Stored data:

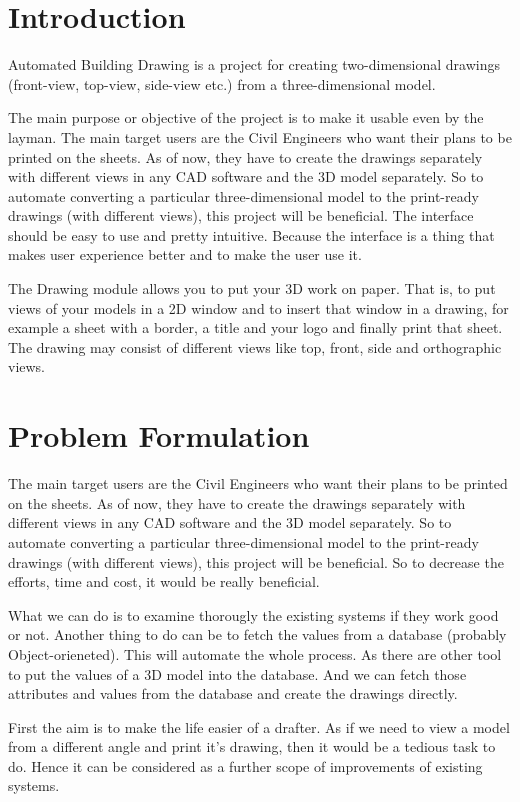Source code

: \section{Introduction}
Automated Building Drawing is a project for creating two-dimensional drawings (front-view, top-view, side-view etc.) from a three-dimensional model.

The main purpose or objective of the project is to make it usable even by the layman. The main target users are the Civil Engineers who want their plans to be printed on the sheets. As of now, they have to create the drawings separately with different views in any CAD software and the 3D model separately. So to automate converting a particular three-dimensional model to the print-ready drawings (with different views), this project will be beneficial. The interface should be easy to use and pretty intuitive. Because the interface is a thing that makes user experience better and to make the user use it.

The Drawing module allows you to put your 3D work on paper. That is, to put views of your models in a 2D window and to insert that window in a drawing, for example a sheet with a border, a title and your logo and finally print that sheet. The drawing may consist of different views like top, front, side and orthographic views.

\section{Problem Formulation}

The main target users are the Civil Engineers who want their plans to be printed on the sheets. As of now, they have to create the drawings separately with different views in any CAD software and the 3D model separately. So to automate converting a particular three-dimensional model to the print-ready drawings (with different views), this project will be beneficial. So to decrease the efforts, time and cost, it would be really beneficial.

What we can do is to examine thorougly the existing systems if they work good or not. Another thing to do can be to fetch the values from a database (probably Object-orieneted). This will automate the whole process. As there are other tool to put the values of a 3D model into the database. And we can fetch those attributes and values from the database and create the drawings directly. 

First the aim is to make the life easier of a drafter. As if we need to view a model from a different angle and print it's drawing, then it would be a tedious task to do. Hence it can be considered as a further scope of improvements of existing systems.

* * *

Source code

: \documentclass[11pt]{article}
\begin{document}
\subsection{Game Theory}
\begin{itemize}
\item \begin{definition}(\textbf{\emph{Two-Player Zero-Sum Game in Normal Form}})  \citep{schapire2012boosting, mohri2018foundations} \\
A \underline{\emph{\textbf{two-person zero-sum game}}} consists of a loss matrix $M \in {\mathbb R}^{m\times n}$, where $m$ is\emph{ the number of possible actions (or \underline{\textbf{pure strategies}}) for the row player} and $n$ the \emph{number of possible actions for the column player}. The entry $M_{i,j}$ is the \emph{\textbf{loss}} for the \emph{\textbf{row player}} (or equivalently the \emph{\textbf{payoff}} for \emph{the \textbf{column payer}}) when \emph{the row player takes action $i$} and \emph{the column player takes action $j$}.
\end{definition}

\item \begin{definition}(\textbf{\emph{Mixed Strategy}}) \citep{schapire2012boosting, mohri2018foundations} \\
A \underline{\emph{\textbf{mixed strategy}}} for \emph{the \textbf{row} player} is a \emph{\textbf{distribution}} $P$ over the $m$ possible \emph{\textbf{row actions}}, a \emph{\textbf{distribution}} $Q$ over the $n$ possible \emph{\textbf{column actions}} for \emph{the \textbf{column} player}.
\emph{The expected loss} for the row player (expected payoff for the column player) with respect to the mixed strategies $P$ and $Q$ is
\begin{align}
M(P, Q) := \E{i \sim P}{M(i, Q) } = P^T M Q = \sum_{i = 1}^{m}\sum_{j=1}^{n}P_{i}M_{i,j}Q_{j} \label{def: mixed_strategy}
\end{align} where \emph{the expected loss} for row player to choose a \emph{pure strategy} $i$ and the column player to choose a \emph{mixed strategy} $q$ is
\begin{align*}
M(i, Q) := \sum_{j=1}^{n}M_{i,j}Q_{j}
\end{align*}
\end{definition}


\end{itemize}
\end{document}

▶ _Work to complete_
If a line in the records above includes the string "citep", copy it.

▶ _Result of the task_
\item \begin{definition}(\textbf{\emph{Two-Player Zero-Sum Game in Normal Form}})  \citep{schapire2012boosting, mohri2018foundations} \\
\item \begin{definition}(\textbf{\emph{Mixed Strategy}}) \citep{schapire2012boosting, mohri2018foundations} \\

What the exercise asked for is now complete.